Pharmacology Update

New Treatment for Aphthous Ulcers

By William T. Elliott MD, FACP, and James Chan PharmD, PhD

Amlexanox oral paste (apthasol) is a new agent for the treatment of recurrent minor aphthous ulcers. The drug, which has shown antiinflammatory and anti-allergic properties both in vitro and in vivo, is formulated as an oral paste that is applied four times a day to aphthous ulcers. The FDA has approved amlexanox for the treatment of aphthous ulcers in immunocompetent individuals.1

Potential Advantages

Amlexanox has been reported to produce a moderate but statistically significant improvement in time to complete resolution of pain and to complete ulcer healing when compared to no treatment. The difference in median times to complete resolution of pain for amlexanox vs. no treatment was 1.3 days (3.3 days vs 4.6 days). The difference in time to complete healing was 1.6 days (4.8 days vs 6.4 days). This study was performed in a cohort of 452 patients and was statistically significant (P < 0.001). After three days of treatment, 21% of patients treated with amlexanox had complete healing compared to 8% with no treatment. The percent of patients with pain resolution at three days was 44% vs. 20%.

In a placebo-controlled trial using the vehicle as placebo, the differential between amlexanox and vehicle alone was smaller than the differential with no treatment—0.7 days for both resolution of pain (3.4 days vs 4.1 days) and complete ulcer healing (4.9 days vs 5.6 days). These were statistically significant based on a large sample size (n = 938). After four days of treatment, the percentage of patients with complete healing was 37% vs. 27%, and pain resolution was 60% vs. 49%.2 The majority of subjects (81%) presented with a single ulcer with mean size of 4.7-7.8 mm2 and pain scores of 4.1 to 4.7, representing pain with slight to moderate aggravation.

Potential Disadvantages

Amlexanox must be applied four times a day after breakfast, lunch, dinner, and at bedtime. Treatment must be started as soon as possible after symptom onset (48 hours).1,2

Dosing Information

Amlexanox is supplied in a 5% oral paste (5 g). Patients should apply about one-quarter inch of paste onto each ulcer four times a day, preferably following oral hygiene after breakfast, lunch, and dinner. The medication should be used until the ulcer heals. If significant healing or pain reduction has not occurred in 10 days, a physician or dentist should be consulted.
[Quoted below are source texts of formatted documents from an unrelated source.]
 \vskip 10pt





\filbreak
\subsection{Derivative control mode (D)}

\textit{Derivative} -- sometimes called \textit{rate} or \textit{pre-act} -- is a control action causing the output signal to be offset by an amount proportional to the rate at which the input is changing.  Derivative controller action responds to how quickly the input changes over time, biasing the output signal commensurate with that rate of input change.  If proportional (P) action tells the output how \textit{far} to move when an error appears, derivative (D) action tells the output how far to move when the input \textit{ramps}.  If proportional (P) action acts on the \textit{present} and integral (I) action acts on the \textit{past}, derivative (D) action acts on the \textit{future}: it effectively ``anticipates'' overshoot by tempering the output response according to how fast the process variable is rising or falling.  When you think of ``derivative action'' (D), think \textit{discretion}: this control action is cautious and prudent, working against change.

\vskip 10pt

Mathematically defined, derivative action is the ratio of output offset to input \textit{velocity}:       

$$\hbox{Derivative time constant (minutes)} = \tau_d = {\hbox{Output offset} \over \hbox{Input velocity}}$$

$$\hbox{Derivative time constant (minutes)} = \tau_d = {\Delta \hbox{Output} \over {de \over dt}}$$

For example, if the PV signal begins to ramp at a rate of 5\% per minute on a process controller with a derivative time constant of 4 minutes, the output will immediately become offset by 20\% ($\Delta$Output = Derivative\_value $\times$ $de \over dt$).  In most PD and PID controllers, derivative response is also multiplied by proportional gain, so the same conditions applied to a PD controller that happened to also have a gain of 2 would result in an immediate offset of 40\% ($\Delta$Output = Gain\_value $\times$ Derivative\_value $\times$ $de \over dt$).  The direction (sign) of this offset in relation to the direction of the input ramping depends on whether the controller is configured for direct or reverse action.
Aphthous ulcers (canker sores or aphthous stomatitis) are self-limiting, recurrent, moderately painful ulcers of the labial and buccal mucosa. About 15-20% of the population develop these ulcers periodically. Ulcers generally heal in 7-10 days and usually do not result in any scarring. The cause of aphthous ulcers is not known, but factors such as trauma, stress, chemical irritation, and hormonal changes in women may contribute to recurrence.2-4

Topical protectants such as Orabase and benzoin tincture have been the mainstays of treatment and are somewhat effective in protecting lesions and providing temporary symptomatic relief. Topical anesthetic/analgesic pastes and gels may also provide temporary pain relief.5

Amlexanox has been shown to produced a modest improvement in healing and pain resolution of minor aphthous ulcers. Compared to the vehicle alone, which may produce the degree of benefit similar to other treatments (e.g., Orabase), the benefit of amlexanox, though statistically significant, was less dramatic. It is not clear if this difference is clinically significant in a real-world setting. There are no comparative studies between these OTC products and amlexanox.
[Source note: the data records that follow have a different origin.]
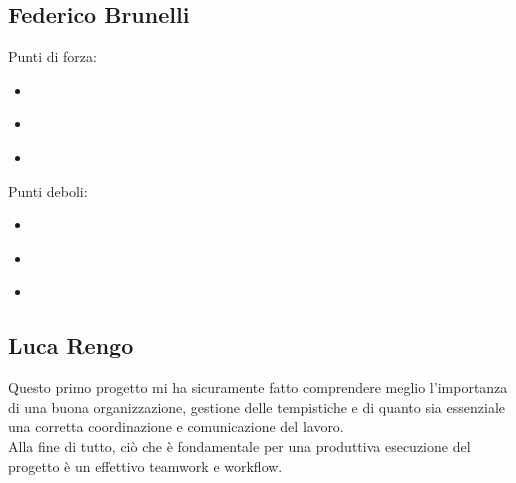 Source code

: 
\subsection*{Federico Brunelli}

\textsf{\small }

\begin{flushleft}
	
	\textsf{\small Punti di forza:}\\
	
	\begin{itemize}
		\item \textsf{\small } %
		\item \textsf{\small }
		\item \textsf{\small }
	\end{itemize}
	
	\textsf{\small Punti deboli: }\\
	
	\begin{itemize}
		\item \textsf{\small } %
		\item \textsf{\small }
		\item \textsf{\small }
	\end{itemize}
	
\end{flushleft}


\subsection*{Luca Rengo}

\textsf{\small Questo primo progetto mi ha sicuramente fatto comprendere meglio l'importanza di una buona organizzazione, gestione delle tempistiche e di quanto sia essenziale una corretta coordinazione e comunicazione del lavoro.}\\
\textsf{\small Alla fine di tutto, ciò che è fondamentale per una produttiva esecuzione del progetto è un effettivo teamwork e workflow. } %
Aphthasol is expected to be available commercially (by prescription) in late September. Cost is not available at this time.


1. Aphthasol Product Information. Block Drug Company, Inc. December 1996.

2. Khandwala A, et al. Oral Surg Oral Med Oral Pathol Oral Radiol Endod 1997;83:222-230.

3. Vincent SD, et al. Oral Surg Oral Med Oral Pathol 1992;74:79-86.

4. Antoon JW, et al. J Am Dent Assoc 1980;101:603-608.

5. Flynn AA. Oral Health Products in Handbook of Nonprescription Drugs. Washington, DC, American Pharmaceutical Association. 1996.